*** Records provided ***

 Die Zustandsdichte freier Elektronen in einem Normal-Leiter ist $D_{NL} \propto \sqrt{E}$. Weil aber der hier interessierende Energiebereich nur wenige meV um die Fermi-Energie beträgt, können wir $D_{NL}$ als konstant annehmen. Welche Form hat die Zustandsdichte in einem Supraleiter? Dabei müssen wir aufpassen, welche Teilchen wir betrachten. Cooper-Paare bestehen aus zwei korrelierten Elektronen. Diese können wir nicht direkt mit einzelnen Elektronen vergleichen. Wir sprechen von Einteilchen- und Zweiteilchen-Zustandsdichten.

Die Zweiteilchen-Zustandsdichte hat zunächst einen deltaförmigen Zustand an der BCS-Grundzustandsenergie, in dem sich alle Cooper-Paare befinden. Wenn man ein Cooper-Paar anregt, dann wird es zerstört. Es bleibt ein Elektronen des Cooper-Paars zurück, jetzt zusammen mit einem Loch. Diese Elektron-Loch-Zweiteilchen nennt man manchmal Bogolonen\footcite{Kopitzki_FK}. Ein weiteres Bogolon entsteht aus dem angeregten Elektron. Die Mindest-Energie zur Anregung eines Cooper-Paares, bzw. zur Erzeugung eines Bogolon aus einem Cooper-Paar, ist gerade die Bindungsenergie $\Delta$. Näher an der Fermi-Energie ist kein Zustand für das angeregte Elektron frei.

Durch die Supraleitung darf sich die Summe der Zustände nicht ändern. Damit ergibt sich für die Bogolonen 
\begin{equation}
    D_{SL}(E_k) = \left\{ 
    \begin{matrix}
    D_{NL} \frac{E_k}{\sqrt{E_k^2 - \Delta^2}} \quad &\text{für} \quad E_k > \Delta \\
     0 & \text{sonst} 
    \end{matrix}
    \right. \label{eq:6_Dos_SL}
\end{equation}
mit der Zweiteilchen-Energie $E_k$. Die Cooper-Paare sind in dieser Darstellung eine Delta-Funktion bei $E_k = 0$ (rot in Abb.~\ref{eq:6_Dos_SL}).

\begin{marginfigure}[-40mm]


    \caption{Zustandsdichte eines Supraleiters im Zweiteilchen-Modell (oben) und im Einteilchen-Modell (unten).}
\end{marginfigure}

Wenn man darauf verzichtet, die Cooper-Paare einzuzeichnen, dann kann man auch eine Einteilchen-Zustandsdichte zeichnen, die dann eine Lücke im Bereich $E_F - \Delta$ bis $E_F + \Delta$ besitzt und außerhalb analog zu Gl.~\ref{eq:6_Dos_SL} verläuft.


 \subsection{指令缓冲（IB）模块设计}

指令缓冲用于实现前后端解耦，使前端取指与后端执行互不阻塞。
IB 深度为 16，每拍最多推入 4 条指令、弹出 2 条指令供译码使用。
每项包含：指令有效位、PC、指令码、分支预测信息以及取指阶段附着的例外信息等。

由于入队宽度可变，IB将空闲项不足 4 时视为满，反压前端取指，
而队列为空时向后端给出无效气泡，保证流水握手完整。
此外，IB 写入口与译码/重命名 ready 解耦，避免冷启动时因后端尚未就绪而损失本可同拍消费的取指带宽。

*** End of Records provided ***
*** Records provided ***

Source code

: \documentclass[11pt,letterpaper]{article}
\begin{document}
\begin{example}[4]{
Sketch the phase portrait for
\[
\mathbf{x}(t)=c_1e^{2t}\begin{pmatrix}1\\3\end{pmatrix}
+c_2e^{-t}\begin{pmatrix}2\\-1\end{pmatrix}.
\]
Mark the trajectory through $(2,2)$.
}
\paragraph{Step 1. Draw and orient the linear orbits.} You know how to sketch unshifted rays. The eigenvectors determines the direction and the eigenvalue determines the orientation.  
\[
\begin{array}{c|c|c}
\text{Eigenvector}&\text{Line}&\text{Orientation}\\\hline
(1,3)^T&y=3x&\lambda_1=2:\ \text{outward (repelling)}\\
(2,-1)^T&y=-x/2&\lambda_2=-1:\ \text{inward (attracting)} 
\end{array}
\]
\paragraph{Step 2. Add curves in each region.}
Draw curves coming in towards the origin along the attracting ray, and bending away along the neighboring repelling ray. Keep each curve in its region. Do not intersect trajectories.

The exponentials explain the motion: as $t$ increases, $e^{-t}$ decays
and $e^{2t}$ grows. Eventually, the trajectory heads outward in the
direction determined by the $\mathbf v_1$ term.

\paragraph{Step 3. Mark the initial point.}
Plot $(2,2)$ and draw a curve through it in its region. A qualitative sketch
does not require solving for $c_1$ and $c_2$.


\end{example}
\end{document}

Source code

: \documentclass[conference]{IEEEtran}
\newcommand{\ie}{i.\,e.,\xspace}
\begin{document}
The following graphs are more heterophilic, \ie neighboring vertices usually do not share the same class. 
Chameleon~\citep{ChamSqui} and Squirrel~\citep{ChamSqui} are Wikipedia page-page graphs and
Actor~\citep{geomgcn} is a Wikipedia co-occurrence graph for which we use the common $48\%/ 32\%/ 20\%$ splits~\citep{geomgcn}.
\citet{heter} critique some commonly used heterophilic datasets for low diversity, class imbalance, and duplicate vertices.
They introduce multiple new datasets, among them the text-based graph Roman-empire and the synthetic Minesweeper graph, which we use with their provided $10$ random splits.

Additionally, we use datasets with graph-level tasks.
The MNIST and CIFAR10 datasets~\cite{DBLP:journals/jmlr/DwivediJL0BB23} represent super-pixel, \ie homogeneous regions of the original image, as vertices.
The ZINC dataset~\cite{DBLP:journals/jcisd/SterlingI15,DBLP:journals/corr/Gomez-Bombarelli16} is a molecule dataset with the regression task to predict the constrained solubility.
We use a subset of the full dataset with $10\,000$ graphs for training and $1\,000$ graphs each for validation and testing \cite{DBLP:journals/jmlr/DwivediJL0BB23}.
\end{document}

*** End of Records provided ***

Work to complete> The answer to this exercise is one number: how many lines of the records above contain the string "DBLP".

Solution for this problem> 3